Now with all due respect to ViewSonic, the last time I checked they didn’t rank in the top 5 TV manufacturers, and based on looking at prior years reports, my hunch is they represent somewhere between 0-3% of TVs sold (they do well in monitors, not as much in TVs). So when they predict Smart TV to have a problem, perhaps they aren’t the voice we should be using, as compared to companies such as Samsung, who has over 2 million Smart TVs in homes already.
As Michael Wolf, of GigaOM, tweeted: “Folks, Viewsonic is not the bellweather company by which to judge success of embryonic sector on #smarttv.” Now that said, I completely agree with James McQuivey (Forrester analyst who is hitting Smart TV issues squarely on the head):
“What’s happening in the connected TV space is it’s not really about what consumers want, it’s about what manufacturers are making,” Forrester principal analyst James McQuivey says. “Simply having a connected TV doesn’t mean you’ll actually use it.”
According to all the analysts and manufacturers I’ve spoken with personally, and that’s virtually all of them, the industry is pretty well agreed that somewhere between 1/4 to 1/3 of all Smart TVs actually get connected. Further, the vast majority of them are just using them for Netflix, and just about everything else is getting pretty well ignored (stats show the #1 Smart TV app is Netflix, #2 is YouTube, and #3 is “other”).
The Wired author goes on to cite failures of the Google TV Revue box as more evidence to why the market is stuttering. The truth is, the Revue box is failing because it’s a lousy product with a poor customer value proposition, and Kevin Bacon commercials aren’t enough to pull the wool over it. But this would be like saying there’s no SmartPhone market because the BlackBerry Storm wasn’t so hot.

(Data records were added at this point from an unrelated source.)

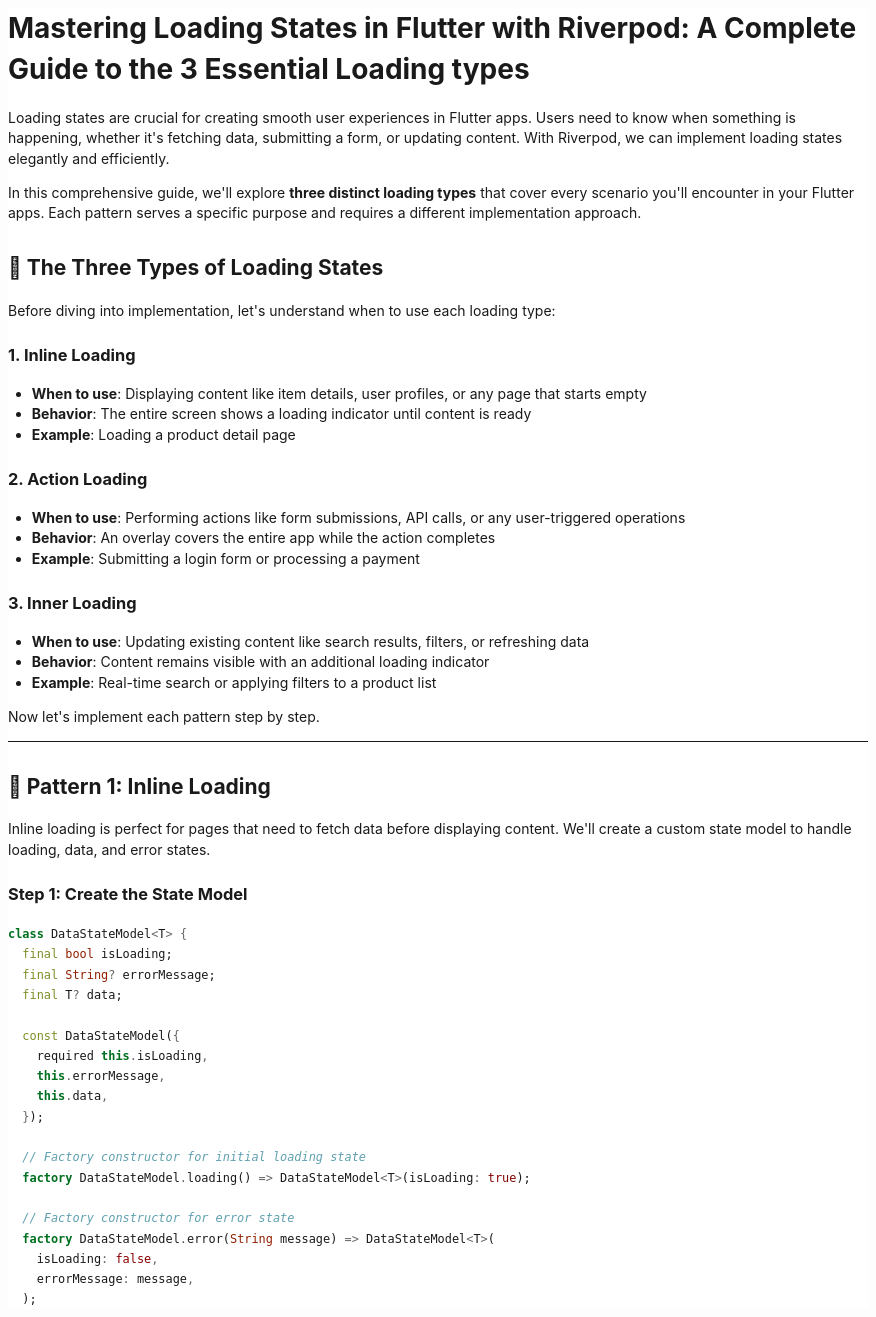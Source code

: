 # Mastering Loading States in Flutter with Riverpod: A Complete Guide to the 3 Essential Loading types

Loading states are crucial for creating smooth user experiences in Flutter apps. Users need to know when something is happening, whether it's fetching data, submitting a form, or updating content. With Riverpod, we can implement loading states elegantly and efficiently.

In this comprehensive guide, we'll explore **three distinct loading types** that cover every scenario you'll encounter in your Flutter apps. Each pattern serves a specific purpose and requires a different implementation approach.

## 🎯 The Three Types of Loading States

Before diving into implementation, let's understand when to use each loading type:

### 1. **Inline Loading** 
- **When to use**: Displaying content like item details, user profiles, or any page that starts empty
- **Behavior**: The entire screen shows a loading indicator until content is ready
- **Example**: Loading a product detail page

### 2. **Action Loading**
- **When to use**: Performing actions like form submissions, API calls, or any user-triggered operations
- **Behavior**: An overlay covers the entire app while the action completes
- **Example**: Submitting a login form or processing a payment

### 3. **Inner Loading**
- **When to use**: Updating existing content like search results, filters, or refreshing data
- **Behavior**: Content remains visible with an additional loading indicator
- **Example**: Real-time search or applying filters to a product list

Now let's implement each pattern step by step.

---

## 🔄 Pattern 1: Inline Loading

Inline loading is perfect for pages that need to fetch data before displaying content. We'll create a custom state model to handle loading, data, and error states.

### Step 1: Create the State Model

```dart
class DataStateModel<T> {
  final bool isLoading;
  final String? errorMessage;
  final T? data;

  const DataStateModel({
    required this.isLoading,
    this.errorMessage,
    this.data,
  });

  // Factory constructor for initial loading state
  factory DataStateModel.loading() => DataStateModel<T>(isLoading: true);

  // Factory constructor for error state
  factory DataStateModel.error(String message) => DataStateModel<T>(
    isLoading: false,
    errorMessage: message,
  );
```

Last January I wrote a piece for Mashable called “5 Reasons Connected TV Could Flop in 2011” and in my opinion, all 5 of those problems are happening. And I don’t see anybody really emerging out of the pack to do it any better – yet. In fact, I’d wager we’re going to go a full calendar year from now before seeing signs of change. And here’s why:
The TV UI (aka “ten foot user interface” aka “lean back UI” aka “onscreen display”) is simply unable to scale to meet the demands of convergence. I’ll write more on this topic in the next couple of weeks, but mark my words: we have utterly reached the apex of functionality of all forms of TV-based user interfaces/experiences.
I believe TiVo pushed the concept to the breaking point with their original UX back in 1999, and I’ve seen nothing push it further since. Yes, there are some prettier looking things out there, with beautiful icons/etc, but from a UX standpoint, we’re well past the zenith of what you can do with a remote. And no, I don’t believe gestures are going to cut it either, and I’ll go into depth on that topic in an upcoming post as well.
The last point on Smart TV I have is this – the biggest “thing” that’s going to slow down all forms of growth is replacement cycle consideration. If you buy a device once every 7-8 years, yet know intrinsically that the technology inside that device will be outdated long before that, you are less likely to buy it. The only way manufacturers can solve this problem, as far as I can see it, is through a modular component that will enable future-proofing of the set. Hm, yup, time for a blog post on that.
So is the Smart TV world fragmented? Yes. Confounded? Yes. Faced with turbulence? Yes. Full of shoddy products that are causing backlash and poor word of mouth due to radically complicated living room experiences when all we want to do is kick back, turn on Bear Grylls, and have a beer? Absolutely. Dying? Nope, not even a tiny bit.